» WHAT TO WORK ON
Transcribe the entries below exactly, starting with the line that has "de um impulso" and stopping after the line that has "This note documents"; no pictures belong in the copy.

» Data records
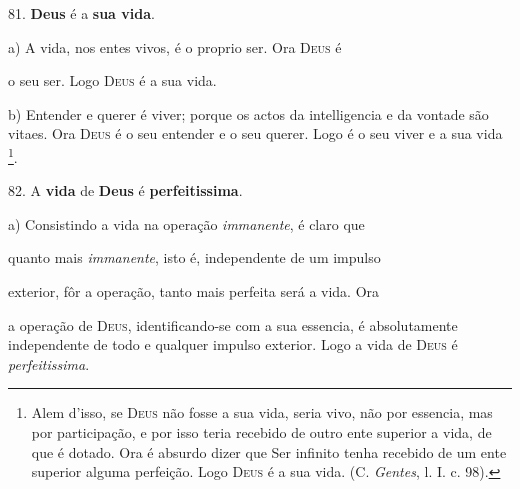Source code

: 81. \textbf{Deus} é a \textbf{sua vida}.

a) A vida, nos entes vivos, é o proprio ser. Ora \textsc{Deus} é

o seu ser. Logo \textsc{Deus} é a sua vida.

b) Entender e querer é viver; porque os actos da intelligencia e da vontade são vitaes. Ora \textsc{Deus} é o seu entender e o seu querer. Logo é o seu viver e a sua vida \footnote{Alem d'isso, se \textsc{Deus} não fosse a sua vida, seria vivo, não por essencia, mas por participação, e por isso teria recebido de outro ente superior a vida, de que é dotado. Ora é absurdo dizer que Ser infinito tenha recebido de um ente superior alguma perfeição. Logo \textsc{Deus} é a sua vida. (C. \emph{Gentes}, l. I. c. 98).}.

82. A \textbf{vida} de \textbf{Deus} é \textbf{perfeitissima}.

a) Consistindo a vida na operação \emph{immanente}, é claro que

quanto mais \emph{immanente}, isto é, independente de um impulso

exterior, fôr a operação, tanto mais perfeita será a vida. Ora

a operação de \textsc{Deus}, identificando-se com a sua essencia, é   absolutamente independente de todo e qualquer impulso exterior. Logo a vida de \textsc{Deus} é \emph{perfeitissima}.

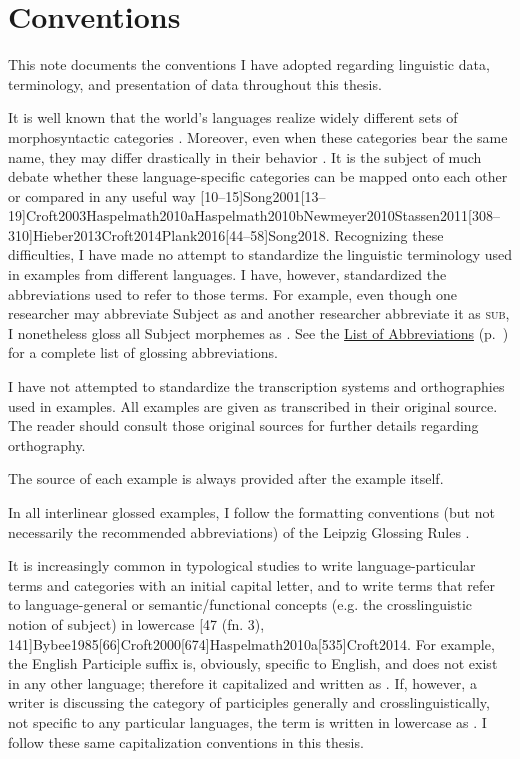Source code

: \chapter{Conventions}
\label{ch:conventions}

This note documents the conventions I have adopted regarding linguistic data, terminology, and presentation of data throughout this thesis.


It is well known that the world's languages realize widely different sets of morphosyntactic categories . Moreover, even when these categories bear the same name, they may differ drastically in their behavior \citep[9]{Dixon2010}. It is the subject of much debate whether these language-specific categories can be mapped onto each other or compared in any useful way [10--15]{Song2001}[13--19]{Croft2003}{Haspelmath2010a}{Haspelmath2010b}{Newmeyer2010}{Stassen2011}[308--310]{Hieber2013}{Croft2014}{Plank2016}[44--58]{Song2018}. Recognizing these difficulties, I have made no attempt to standardize the linguistic terminology used in examples from different languages. I have, however, standardized the abbreviations used to refer to those terms. For example, even though one researcher may abbreviate Subject as  and another researcher abbreviate it as \textsc{sub}, I nonetheless gloss all Subject morphemes as . See the \hyperref[ch:abbreviations]{List of Abbreviations} (p.~\pageref{ch:abbreviations}) for a complete list of glossing abbreviations.

I have not attempted to standardize the transcription systems and orthographies used in examples. All examples are given as transcribed in their original source. The reader should consult those original sources for further details regarding orthography.

The source of each example is always provided after the example itself.

In all interlinear glossed examples, I follow the formatting conventions (but not necessarily the recommended abbreviations) of the Leipzig Glossing Rules \citep{BickelComrieHaspelmath2015}.


It is increasingly common in typological studies to write language-particular terms and categories with an initial capital letter, and to write terms that refer to language-general or semantic/functional concepts (e.g. the crosslinguistic notion of subject) in lowercase [47 (fn. 3), 141]{Bybee1985}[66]{Croft2000}[674]{Haspelmath2010a}[535]{Croft2014}. For example, the English Participle suffix  is, obviously, specific to English, and does not exist in any other language; therefore it capitalized and written as . If, however, a writer is discussing the category of participles generally and crosslinguistically, not specific to any particular languages, the term is written in lowercase as . I follow these same capitalization conventions in this thesis.

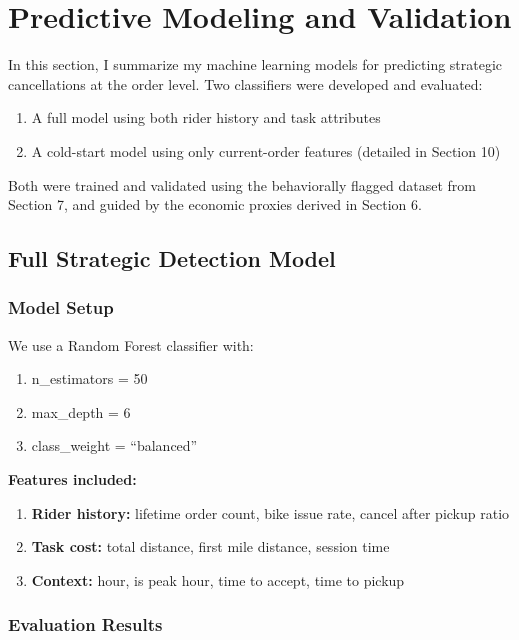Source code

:\section{Predictive Modeling and Validation}

In this section, I summarize my machine learning models for predicting strategic cancellations at the order level. Two classifiers were developed and evaluated:

\begin{enumerate}
    \item A full model using both rider history and task attributes
    \item A cold-start model using only current-order features (detailed in Section 10)
\end{enumerate}

Both were trained and validated using the behaviorally flagged dataset from Section 7, and guided by the economic proxies derived in Section 6.

\subsection{Full Strategic Detection Model}

\subsubsection{Model Setup}

We use a Random Forest classifier with:

\begin{enumerate}
    \item n\_estimators = 50
    \item max\_depth = 6
    \item class\_weight = ``balanced''
\end{enumerate}

\textbf{Features included:}
\begin{enumerate}
    \item \textbf{Rider history:} lifetime order count, bike issue rate, cancel after pickup ratio
    \item \textbf{Task cost:} total distance, first mile distance, session time
    \item \textbf{Context:} hour, is peak hour, time to accept, time to pickup
\end{enumerate}

\subsubsection{Evaluation Results}

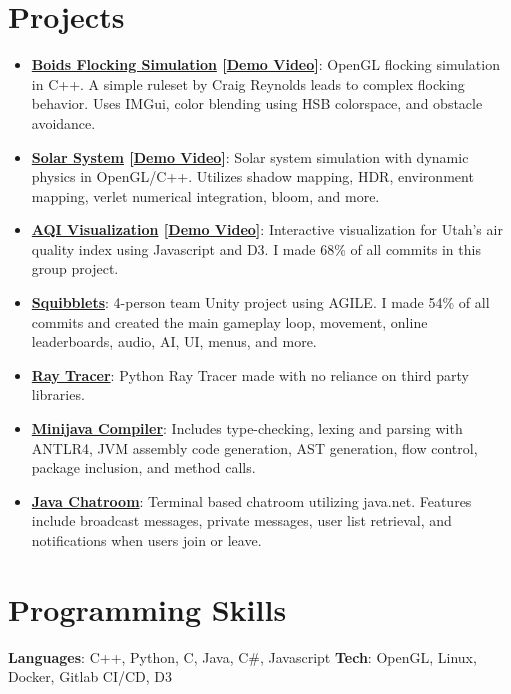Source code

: \documentclass[letterpaper,11pt]{article}
\newcommand{\resumeItem}[2]{
  \item\small{
    \textbf{#1}{: #2 \vspace{-2pt}}
  }
}
\newcommand{\resumeSubItem}[2]{\resumeItem{#1}{#2}\vspace{-4pt}}
\newcommand{\resumeSubHeadingListStart}{\begin{itemize}[leftmargin=*]}
\newcommand{\resumeSubHeadingListEnd}{\end{itemize}}
\begin{document}
\section{Projects}
  \resumeSubHeadingListStart
	\resumeSubItem{\href{https://github.com/Nathan-Hutton/boids}{Boids Flocking Simulation} [\href{https://www.youtube.com/watch?v=AMXlc43AJDk}{Demo Video}]}
	{OpenGL flocking simulation in C++. A simple ruleset by Craig Reynolds leads to complex flocking behavior. Uses IMGui, color blending using HSB colorspace, and obstacle avoidance.}
	\resumeSubItem{\href{https://github.com/Nathan-Hutton/solar-system}{Solar System} [\href{https://www.youtube.com/watch?v=KRmn0imU6Xk}{Demo Video}]}
      {Solar system simulation with dynamic physics in OpenGL/C++. Utilizes shadow mapping, HDR, environment mapping, verlet numerical integration, bloom, and more.}
	\resumeSubItem{\href{https://dataviscourse2024.github.io/group-project-air-quality-visual-1/}{AQI Visualization} [\href{https://www.youtube.com/watch?v=UqxseaUaWtI}{Demo Video}]}
      {Interactive visualization for Utah's air quality index using Javascript and D3. I made 68\% of all commits in this group project.}
    \resumeSubItem{\href{https://github.com/CharlesBirdgv/Squibblets}{Squibblets}}
      {4-person team Unity project using AGILE. I made 54\% of all commits and created the main
gameplay loop, movement, online leaderboards, audio, AI, UI, menus, and more.}
    \resumeSubItem{\href{https://github.com/Nathan-Hutton/Ray-Tracer}{Ray Tracer}}
      {Python Ray Tracer made with no reliance on third party libraries.}
    \resumeSubItem{\href{https://github.com/Nathan-Hutton/Minijava_Compiler_AST}{Minijava Compiler}}
    {Includes type-checking, lexing and parsing with ANTLR4, JVM assembly code generation, AST generation, flow control, package inclusion, and method calls.}
    \resumeSubItem{\href{https://github.com/Nathan-Hutton/Chatroom}{Java Chatroom}}
    {Terminal based chatroom utilizing java.net. Features include broadcast messages, private messages, user list retrieval, and notifications when users join or leave.}
  \resumeSubHeadingListEnd

%
\section{Programming Skills}
 \textbf{Languages}{: C++, Python, C, Java, C\#, Javascript}
 \hfill
 \textbf{Tech}{: OpenGL, Linux, Docker, Gitlab CI/CD, D3}

\end{document}
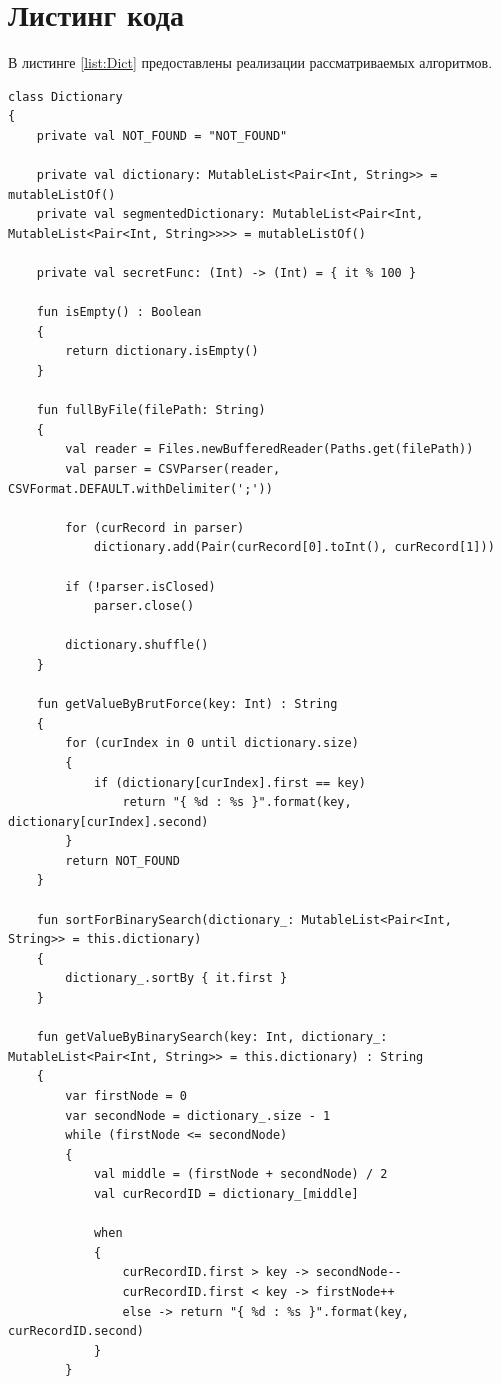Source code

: \documentclass[12pt]{report}
\begin{document}
\section{Листинг кода}
В листинге \ref{list:Dict} предоставлены реализации рассматриваемых алгоритмов.
\begin{lstlisting}[caption=Реализации рассматриваемых алгоритмов поиска,
label={list:Dict}]
class Dictionary
{
    private val NOT_FOUND = "NOT_FOUND"

    private val dictionary: MutableList<Pair<Int, String>> = mutableListOf()
    private val segmentedDictionary: MutableList<Pair<Int, MutableList<Pair<Int, String>>>> = mutableListOf()

    private val secretFunc: (Int) -> (Int) = { it % 100 }

    fun isEmpty() : Boolean
    {
        return dictionary.isEmpty()
    }

    fun fullByFile(filePath: String)
    {
        val reader = Files.newBufferedReader(Paths.get(filePath))
        val parser = CSVParser(reader, CSVFormat.DEFAULT.withDelimiter(';'))

        for (curRecord in parser)
            dictionary.add(Pair(curRecord[0].toInt(), curRecord[1]))

        if (!parser.isClosed)
            parser.close()

        dictionary.shuffle()
    }

    fun getValueByBrutForce(key: Int) : String
    {
        for (curIndex in 0 until dictionary.size)
        {
            if (dictionary[curIndex].first == key)
                return "{ %d : %s }".format(key, dictionary[curIndex].second)
        }
        return NOT_FOUND
    }

    fun sortForBinarySearch(dictionary_: MutableList<Pair<Int, String>> = this.dictionary)
    {
        dictionary_.sortBy { it.first }
    }

    fun getValueByBinarySearch(key: Int, dictionary_: MutableList<Pair<Int, String>> = this.dictionary) : String
    {
        var firstNode = 0
        var secondNode = dictionary_.size - 1
        while (firstNode <= secondNode)
        {
            val middle = (firstNode + secondNode) / 2
            val curRecordID = dictionary_[middle]

            when
            {
                curRecordID.first > key -> secondNode--
                curRecordID.first < key -> firstNode++
                else -> return "{ %d : %s }".format(key, curRecordID.second)
            }
        }


\end{lstlisting}
\end{document}
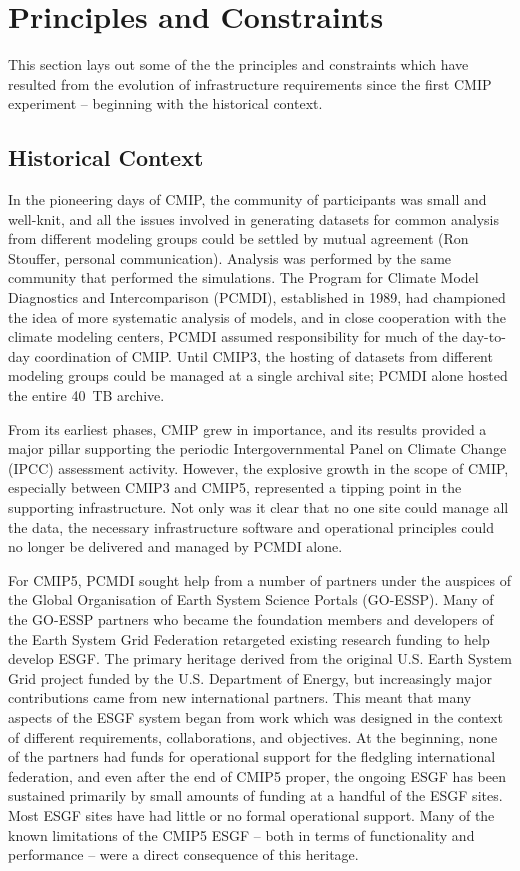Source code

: \documentclass[gmd,manuscript]{copernicus}
\begin{document}
\section{Principles and Constraints}
\label{sec:principles}

This section lays out some of the the principles and constraints which
have resulted from the evolution of infrastructure requirements since
the first CMIP experiment -- beginning with the historical context.

\subsection{Historical Context}
\label{sec:history}

In the pioneering days of CMIP, the community of participants was
small and well-knit, and all the issues involved in generating
datasets for common analysis from different modeling groups could be
settled by mutual agreement (Ron Stouffer, personal communication).
Analysis was performed by the same community that performed the
simulations. The Program for Climate Model Diagnostics and
Intercomparison (PCMDI), established in 1989, had championed the idea
of more systematic analysis of models, and in close cooperation with
the climate modeling centers, PCMDI assumed responsibility for much of
the day-to-day coordination of CMIP. Until CMIP3, the hosting of
datasets from different modeling groups could be managed at a single
archival site; PCMDI alone hosted the entire 40~TB archive.

From its earliest phases, CMIP grew in importance, and its results
provided a major pillar supporting the periodic Intergovernmental
Panel on Climate Change (IPCC) assessment activity. However, the
explosive growth in the scope of CMIP, especially between CMIP3 and
CMIP5, represented a tipping point in the supporting infrastructure.
Not only was it clear that no one site could manage all the data, the
necessary infrastructure software and operational principles could no
longer be delivered and managed by PCMDI alone.

For CMIP5, PCMDI sought help from a number of partners under the
auspices of the Global Organisation of Earth System Science Portals
(GO-ESSP). Many of the GO-ESSP partners who became the foundation
members and developers of the Earth System Grid Federation retargeted
existing research funding to help develop ESGF. The primary heritage derived from
the original U.S. Earth System Grid project funded by
the U.S. Department of Energy, but increasingly major contributions 
came from new international partners. This meant that many
aspects of the ESGF system began from work which was designed in the
context of different requirements, collaborations, and objectives. At
the beginning, none of the partners had funds for operational support
for the fledgling international federation, and even after the end of
CMIP5 proper, the ongoing ESGF has been sustained primarily by small
amounts of funding at a handful of the ESGF sites. Most ESGF sites
have had little or no formal operational support. Many of the known
limitations of the CMIP5 ESGF -- both in terms of functionality and
performance -- were a direct consequence of this heritage.
\end{document}
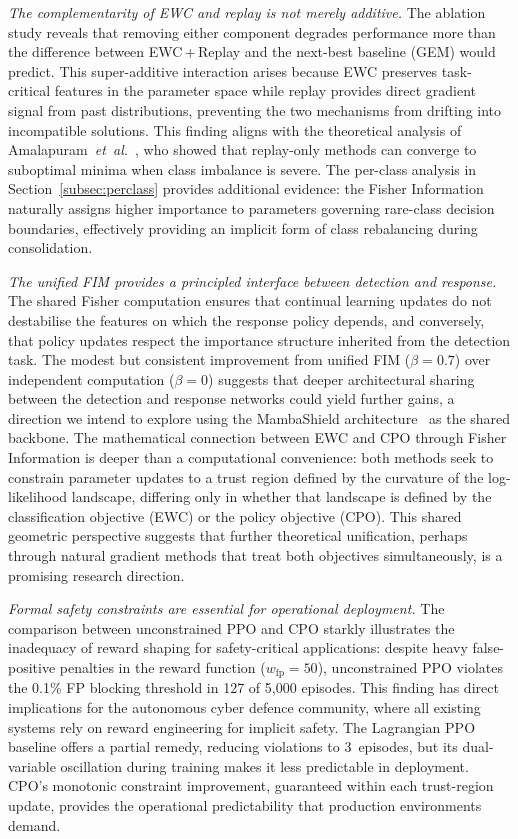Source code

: \documentclass[journal]{IEEEtran}
\theoremstyle{definition}
\theoremstyle{remark}
\begin{document}
\textit{The complementarity of EWC and replay is not merely additive.} The ablation study reveals that removing either component degrades performance more than the difference between EWC\,+\,Replay and the next-best baseline (GEM) would predict. This super-additive interaction arises because EWC preserves task-critical features in the parameter space while replay provides direct gradient signal from past distributions, preventing the two mechanisms from drifting into incompatible solutions. This finding aligns with the theoretical analysis of Amalapuram~\textit{et~al.}~\cite{amalapuram2023augmented}, who showed that replay-only methods can converge to suboptimal minima when class imbalance is severe. The per-class analysis in Section~\ref{subsec:perclass} provides additional evidence: the Fisher Information naturally assigns higher importance to parameters governing rare-class decision boundaries, effectively providing an implicit form of class rebalancing during consolidation.

\textit{The unified FIM provides a principled interface between detection and response.} The shared Fisher computation ensures that continual learning updates do not destabilise the features on which the response policy depends, and conversely, that policy updates respect the importance structure inherited from the detection task. The modest but consistent improvement from unified FIM ($\beta = 0.7$) over independent computation ($\beta = 0$) suggests that deeper architectural sharing between the detection and response networks could yield further gains, a direction we intend to explore using the MambaShield architecture~\cite{anaedevha2026mambashield} as the shared backbone. The mathematical connection between EWC and CPO through Fisher Information is deeper than a computational convenience: both methods seek to constrain parameter updates to a trust region defined by the curvature of the log-likelihood landscape, differing only in whether that landscape is defined by the classification objective (EWC) or the policy objective (CPO). This shared geometric perspective suggests that further theoretical unification, perhaps through natural gradient methods that treat both objectives simultaneously, is a promising research direction.

\textit{Formal safety constraints are essential for operational deployment.} The comparison between unconstrained PPO and CPO starkly illustrates the inadequacy of reward shaping for safety-critical applications: despite heavy false-positive penalties in the reward function ($w_{\mathrm{fp}} = 50$), unconstrained PPO violates the 0.1\% FP blocking threshold in 127 of 5{,}000 episodes. This finding has direct implications for the autonomous cyber defence community, where all existing systems rely on reward engineering for implicit safety. The Lagrangian PPO baseline offers a partial remedy, reducing violations to 3~episodes, but its dual-variable oscillation during training makes it less predictable in deployment. CPO's monotonic constraint improvement, guaranteed within each trust-region update, provides the operational predictability that production environments demand.
\end{document}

» TASK ANSWER
quanto mais \emph{immanente}, isto é, independente de um impulso

exterior, fôr a operação, tanto mais perfeita será a vida. Ora

a operação de \textsc{Deus}, identificando-se com a sua essencia, é   absolutamente independente de todo e qualquer impulso exterior. Logo a vida de \textsc{Deus} é \emph{perfeitissima}.

Source code

: \chapter{Conventions}
\label{ch:conventions}

This note documents the conventions I have adopted regarding linguistic data, terminology, and presentation of data throughout this thesis.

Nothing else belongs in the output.